How to view the Logged-in user under Linux system

Source: Internet
Author: User
Tags current time

Although the introduction of user management, but that part mainly manages the user's account number, also is the static user list. Linux is a multiuser system that, once connected to a network, can serve multiple logged-in users at the same time. System administrators can keep abreast of the users in the system and what they are doing.

To view the actions of a user

If the system administrator wants to know the behavior of the user at a certain moment, just enter the command W, enter the following command in the shell terminal:

[Root@localhost ROOT] # W

2:31pm up one day, 21:18 4 USERS, Lode average:0.12, 0.09, 0.08

USER TTY from login@ IDLE jcpu pcpu WHAT

ROOT tty1-09:21am 3:23 0.13S 0.08s-bash

GEORGE tty2-09:40am 18:00s 0.12S 0.00S TELNET

HELLO tty6-11:12am 34.00S 0.06S 0.o6s BASH

MARRY pts/1 5.20S 0.09S 0.03S FTP

You can see the Execute w command and display the results.

Meaning of command information

The information shown above is indicated as follows:

The first line displays the summary information of the system, which indicates the current time of the system, the system running time, the total number of users in the login and the system average load information. For several of these forces, the meaning of the data is:

2:13PM indicates that the time of execution W is at 2:31 P.M..

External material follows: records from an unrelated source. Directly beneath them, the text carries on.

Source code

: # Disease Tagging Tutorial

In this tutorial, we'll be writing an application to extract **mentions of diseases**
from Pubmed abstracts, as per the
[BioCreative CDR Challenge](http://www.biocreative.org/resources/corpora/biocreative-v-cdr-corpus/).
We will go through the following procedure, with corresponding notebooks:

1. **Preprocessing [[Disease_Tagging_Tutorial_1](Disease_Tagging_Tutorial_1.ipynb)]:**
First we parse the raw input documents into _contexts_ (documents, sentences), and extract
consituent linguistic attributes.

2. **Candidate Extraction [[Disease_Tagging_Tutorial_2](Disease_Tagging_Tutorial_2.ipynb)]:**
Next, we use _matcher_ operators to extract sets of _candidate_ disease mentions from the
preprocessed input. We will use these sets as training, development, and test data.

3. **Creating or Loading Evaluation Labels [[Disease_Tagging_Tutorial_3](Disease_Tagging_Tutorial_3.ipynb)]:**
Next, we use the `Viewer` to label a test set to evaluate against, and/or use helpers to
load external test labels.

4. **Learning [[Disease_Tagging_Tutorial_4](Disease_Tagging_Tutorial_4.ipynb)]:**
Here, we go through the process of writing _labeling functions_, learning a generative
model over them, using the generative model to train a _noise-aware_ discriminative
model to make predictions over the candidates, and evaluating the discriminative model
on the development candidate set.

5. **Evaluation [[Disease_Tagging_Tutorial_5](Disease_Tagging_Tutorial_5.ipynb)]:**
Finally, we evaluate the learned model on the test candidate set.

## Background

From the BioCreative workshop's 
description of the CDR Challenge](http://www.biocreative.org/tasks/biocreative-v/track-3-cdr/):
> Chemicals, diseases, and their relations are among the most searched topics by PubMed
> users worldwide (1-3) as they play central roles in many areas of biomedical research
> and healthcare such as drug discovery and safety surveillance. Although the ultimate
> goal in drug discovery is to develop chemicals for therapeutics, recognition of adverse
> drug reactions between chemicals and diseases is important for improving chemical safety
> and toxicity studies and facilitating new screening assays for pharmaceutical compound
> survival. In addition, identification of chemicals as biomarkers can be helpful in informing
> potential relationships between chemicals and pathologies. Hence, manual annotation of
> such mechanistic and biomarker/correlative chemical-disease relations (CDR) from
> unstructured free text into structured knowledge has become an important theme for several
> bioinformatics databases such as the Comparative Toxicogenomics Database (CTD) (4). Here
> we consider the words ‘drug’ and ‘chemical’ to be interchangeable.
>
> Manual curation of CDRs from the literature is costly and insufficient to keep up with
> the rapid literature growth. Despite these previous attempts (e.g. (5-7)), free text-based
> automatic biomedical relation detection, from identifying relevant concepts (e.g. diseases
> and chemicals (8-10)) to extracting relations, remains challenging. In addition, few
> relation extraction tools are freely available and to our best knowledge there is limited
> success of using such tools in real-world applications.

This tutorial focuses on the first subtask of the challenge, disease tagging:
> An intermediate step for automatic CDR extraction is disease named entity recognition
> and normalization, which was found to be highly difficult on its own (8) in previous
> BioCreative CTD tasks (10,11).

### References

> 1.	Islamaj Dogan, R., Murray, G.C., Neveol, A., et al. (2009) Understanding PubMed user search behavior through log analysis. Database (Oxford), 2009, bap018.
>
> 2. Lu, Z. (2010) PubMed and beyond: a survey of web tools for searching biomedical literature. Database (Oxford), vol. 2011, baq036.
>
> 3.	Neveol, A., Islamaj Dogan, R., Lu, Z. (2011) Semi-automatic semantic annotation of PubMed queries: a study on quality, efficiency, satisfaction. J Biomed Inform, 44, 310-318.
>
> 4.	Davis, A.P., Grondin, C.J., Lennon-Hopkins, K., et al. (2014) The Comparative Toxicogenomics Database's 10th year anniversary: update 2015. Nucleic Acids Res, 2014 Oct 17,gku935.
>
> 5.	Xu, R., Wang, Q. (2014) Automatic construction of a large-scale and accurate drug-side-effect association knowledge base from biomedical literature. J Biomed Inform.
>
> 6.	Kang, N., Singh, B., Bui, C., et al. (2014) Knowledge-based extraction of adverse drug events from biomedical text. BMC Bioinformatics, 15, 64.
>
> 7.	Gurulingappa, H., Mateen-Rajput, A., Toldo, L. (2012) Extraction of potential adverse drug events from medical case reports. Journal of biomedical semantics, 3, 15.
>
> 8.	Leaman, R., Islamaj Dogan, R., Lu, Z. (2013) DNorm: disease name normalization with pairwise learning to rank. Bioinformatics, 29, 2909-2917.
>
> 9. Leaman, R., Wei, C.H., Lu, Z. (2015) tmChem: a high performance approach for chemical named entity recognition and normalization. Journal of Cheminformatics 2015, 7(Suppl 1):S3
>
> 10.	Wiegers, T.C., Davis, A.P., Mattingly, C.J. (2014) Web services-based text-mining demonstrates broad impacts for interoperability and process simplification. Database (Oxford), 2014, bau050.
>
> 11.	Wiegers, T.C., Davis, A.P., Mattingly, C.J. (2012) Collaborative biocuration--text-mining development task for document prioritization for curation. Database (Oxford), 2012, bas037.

11days,81:18 says the system runs 11 days, zero 21 hours and 18 minutes.

4 users indicate that the total number of user current system login is 4.

The load AVERAGE, along with the numbers that follow, indicates how much the system has been loaded in the past 1, 5, 10 minutes, and the smaller the number, the lighter the system load.

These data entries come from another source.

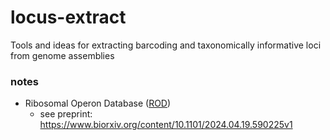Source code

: # locus-extract
Tools and ideas for extracting barcoding and taxonomically informative loci from genome assemblies



### notes
- Ribosomal Operon Database ([ROD](https://github.com/krabberod/ROD))
    - see preprint: https://www.biorxiv.org/content/10.1101/2024.04.19.590225v1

form the second line, a total of 8 columns showing what each user is doing and the system information that the user occupies.

User: Displays the username of the login account. Users repeat the login, the account will also appear repeatedly.

TTY: The terminal used by the user to log in.

From: Shows where users are logged on to the system.

login@: The meaning of login at, indicating the time when the login was entered into the system.

IDLE: User idle time, from the last task after the user, when the meeting.

JCPU: A terminal code to differentiate, indicating that in the touch of time, all related to the terminal process tasks of CPU time.

PCPU: Refers to the CPU time that is consumed by the task execution of the what domain.

WHAT: Represents the currently executing task.

View a user

When you log in to a lot of users of the system, you can add a user name after W, and you'll see how the user performs the task.

(root@localost root) #w heiio2:31pm up days,21:18

4 Users, Load average:0.00, 0.00, 0.00

USER TTY from login@ IDLE jcpu pcpu WHAT

Hello tty6 11:12am 34.00s 0.06s 0.06s Bash

By default, all of the above information is displayed, and you can use only the relevant options if you are concerned about only one aspect.

View Login Users

Similarly, if a system administrator wants to know who is logged in at a certain time, you can use the system-provided Web command to view the users and other information currently logged on to the system:

[Root@local ROOT] #who

Root tty1-09:21am

Reorge tty2-09:40am

Hello tty6-11:12am

Marry PTS/1:0 02:40pm

You can see that this information is very similar to the W command. If a user is willing to accept the information, a "+" is displayed in the MESG bar, which can also be used to send messages to the user using the command MESG.

View Login User History

If the system administrator wants to know the history behavior of the user landing in the system, also can inspect the user to have landed to the system. Use the last command to query for information that has been logged on to a user:

ROOT TTY1 09:21am MON FRI 11:15 still in

GEORGE TYY2 09:40am MON FRI 11:18-down

HELLO TTY6 11:12am MON FRI 9:47-down

MARRY pts/1 02:40pm FRI-12:56-down


WTMP begins FRI DEC 5 12:53:55 2003

When you use the last command, the contents of the file listed are so numerous that you cannot see clearly. You can view the contents before and after using the administrative methods described earlier, such as/last/less. Like viewing the user situation, want to see that a user's login, also can after the last command plus user name, then the system will only show the user login system.

[Root@localhost root]# last George

George tty2-09:40am Mon Fri 11.18-down


Wtem begins Fri Dec 5 12:53;55 2003

Executing the last command is actually displaying the contents of the Wtmp file in the/var/log/directory. wtmp files are stored in binary format, such as

The fruit is viewed directly using a text editor, and you will see a bunch of garbled characters.